## [Task brief]
Lines where the string "sets" appears are to be copied from the entries below.

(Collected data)
**********
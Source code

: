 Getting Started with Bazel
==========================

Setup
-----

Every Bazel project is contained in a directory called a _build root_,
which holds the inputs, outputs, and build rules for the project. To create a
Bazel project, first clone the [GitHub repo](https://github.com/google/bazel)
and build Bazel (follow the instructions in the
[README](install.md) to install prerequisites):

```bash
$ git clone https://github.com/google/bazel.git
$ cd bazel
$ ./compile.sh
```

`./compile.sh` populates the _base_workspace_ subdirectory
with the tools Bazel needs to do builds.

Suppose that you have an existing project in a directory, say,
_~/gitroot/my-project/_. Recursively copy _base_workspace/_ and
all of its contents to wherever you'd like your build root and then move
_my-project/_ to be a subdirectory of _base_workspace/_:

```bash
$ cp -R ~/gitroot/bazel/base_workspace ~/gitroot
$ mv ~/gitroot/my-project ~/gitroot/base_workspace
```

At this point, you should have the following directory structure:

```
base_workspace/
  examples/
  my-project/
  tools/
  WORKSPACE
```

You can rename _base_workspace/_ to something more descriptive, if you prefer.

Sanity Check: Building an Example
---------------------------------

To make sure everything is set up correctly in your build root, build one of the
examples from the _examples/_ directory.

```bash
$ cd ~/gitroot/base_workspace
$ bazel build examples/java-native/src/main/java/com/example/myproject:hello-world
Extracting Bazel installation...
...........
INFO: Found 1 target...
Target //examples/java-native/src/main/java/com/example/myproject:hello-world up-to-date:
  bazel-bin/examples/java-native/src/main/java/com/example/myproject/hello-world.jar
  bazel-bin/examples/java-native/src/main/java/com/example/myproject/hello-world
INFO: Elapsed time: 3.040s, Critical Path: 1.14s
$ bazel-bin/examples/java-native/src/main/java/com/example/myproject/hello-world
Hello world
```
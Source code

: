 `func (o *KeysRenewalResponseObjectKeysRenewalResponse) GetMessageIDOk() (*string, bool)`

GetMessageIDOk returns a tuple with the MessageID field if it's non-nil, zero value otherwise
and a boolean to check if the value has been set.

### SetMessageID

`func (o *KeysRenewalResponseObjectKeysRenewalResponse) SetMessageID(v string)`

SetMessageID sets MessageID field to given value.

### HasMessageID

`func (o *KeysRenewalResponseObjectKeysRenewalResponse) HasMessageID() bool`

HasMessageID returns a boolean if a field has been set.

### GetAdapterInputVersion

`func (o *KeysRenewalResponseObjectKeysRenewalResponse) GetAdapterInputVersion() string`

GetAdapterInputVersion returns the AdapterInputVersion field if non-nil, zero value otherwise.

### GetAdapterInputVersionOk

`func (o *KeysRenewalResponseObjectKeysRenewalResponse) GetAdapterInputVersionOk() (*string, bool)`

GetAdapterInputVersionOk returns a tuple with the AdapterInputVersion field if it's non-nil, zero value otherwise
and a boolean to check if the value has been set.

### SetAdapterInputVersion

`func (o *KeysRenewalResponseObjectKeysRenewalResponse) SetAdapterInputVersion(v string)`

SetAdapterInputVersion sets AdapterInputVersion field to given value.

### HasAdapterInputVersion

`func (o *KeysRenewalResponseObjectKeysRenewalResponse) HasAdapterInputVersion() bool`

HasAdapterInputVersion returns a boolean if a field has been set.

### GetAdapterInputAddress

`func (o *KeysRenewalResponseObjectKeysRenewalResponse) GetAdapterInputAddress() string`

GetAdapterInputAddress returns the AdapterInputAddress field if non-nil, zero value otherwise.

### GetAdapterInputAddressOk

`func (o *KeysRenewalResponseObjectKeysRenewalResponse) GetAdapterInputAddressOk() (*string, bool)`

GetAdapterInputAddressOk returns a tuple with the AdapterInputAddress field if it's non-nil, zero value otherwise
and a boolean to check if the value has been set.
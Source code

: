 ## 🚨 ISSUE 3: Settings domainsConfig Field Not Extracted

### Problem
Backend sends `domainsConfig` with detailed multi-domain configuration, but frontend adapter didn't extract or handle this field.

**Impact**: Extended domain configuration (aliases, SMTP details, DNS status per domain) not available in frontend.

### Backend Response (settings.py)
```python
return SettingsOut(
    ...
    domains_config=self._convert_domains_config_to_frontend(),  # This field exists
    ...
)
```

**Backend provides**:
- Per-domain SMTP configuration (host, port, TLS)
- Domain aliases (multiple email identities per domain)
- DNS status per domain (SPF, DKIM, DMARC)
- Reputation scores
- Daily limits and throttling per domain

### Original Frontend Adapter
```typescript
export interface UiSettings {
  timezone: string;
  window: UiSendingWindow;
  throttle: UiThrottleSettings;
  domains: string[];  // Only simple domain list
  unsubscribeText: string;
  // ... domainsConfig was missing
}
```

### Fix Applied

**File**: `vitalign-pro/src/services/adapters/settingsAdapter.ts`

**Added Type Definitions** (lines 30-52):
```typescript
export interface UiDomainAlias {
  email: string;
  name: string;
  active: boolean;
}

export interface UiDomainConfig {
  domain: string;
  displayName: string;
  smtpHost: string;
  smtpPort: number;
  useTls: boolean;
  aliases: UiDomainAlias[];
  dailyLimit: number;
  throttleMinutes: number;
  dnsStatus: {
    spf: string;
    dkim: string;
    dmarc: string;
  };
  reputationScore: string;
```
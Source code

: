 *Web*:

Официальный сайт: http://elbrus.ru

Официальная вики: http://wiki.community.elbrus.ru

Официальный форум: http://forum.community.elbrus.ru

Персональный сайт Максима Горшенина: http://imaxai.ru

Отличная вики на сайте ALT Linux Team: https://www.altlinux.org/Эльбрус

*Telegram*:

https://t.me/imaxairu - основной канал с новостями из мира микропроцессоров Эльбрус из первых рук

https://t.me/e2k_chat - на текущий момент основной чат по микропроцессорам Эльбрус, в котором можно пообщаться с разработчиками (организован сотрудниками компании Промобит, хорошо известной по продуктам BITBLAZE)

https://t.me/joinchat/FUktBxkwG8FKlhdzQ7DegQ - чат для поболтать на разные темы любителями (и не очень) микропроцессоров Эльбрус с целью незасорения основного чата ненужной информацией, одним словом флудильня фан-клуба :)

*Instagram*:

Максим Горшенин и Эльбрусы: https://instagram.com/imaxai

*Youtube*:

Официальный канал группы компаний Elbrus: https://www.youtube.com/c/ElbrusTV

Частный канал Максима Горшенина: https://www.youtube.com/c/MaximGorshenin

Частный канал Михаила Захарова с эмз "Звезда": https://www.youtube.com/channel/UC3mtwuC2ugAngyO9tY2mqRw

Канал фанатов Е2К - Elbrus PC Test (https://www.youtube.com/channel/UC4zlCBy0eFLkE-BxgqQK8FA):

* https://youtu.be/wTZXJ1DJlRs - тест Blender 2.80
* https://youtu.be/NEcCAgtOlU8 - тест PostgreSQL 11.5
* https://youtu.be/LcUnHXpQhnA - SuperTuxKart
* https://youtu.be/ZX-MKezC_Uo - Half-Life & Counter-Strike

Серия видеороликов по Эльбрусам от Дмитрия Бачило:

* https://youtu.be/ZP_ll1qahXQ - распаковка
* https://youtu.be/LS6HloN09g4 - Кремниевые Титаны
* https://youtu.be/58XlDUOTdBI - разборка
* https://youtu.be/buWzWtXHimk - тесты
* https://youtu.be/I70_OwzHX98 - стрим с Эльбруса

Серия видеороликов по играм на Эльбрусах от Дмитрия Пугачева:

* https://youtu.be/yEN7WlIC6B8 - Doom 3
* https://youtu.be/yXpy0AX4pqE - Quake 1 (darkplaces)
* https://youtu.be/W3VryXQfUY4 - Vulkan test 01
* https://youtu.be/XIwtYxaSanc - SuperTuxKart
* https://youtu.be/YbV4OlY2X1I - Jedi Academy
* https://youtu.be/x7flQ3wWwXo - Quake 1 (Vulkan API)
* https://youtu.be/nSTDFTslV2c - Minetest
**********
## [Answer for this exercise]
SetMessageID sets MessageID field to given value.
SetAdapterInputVersion sets AdapterInputVersion field to given value.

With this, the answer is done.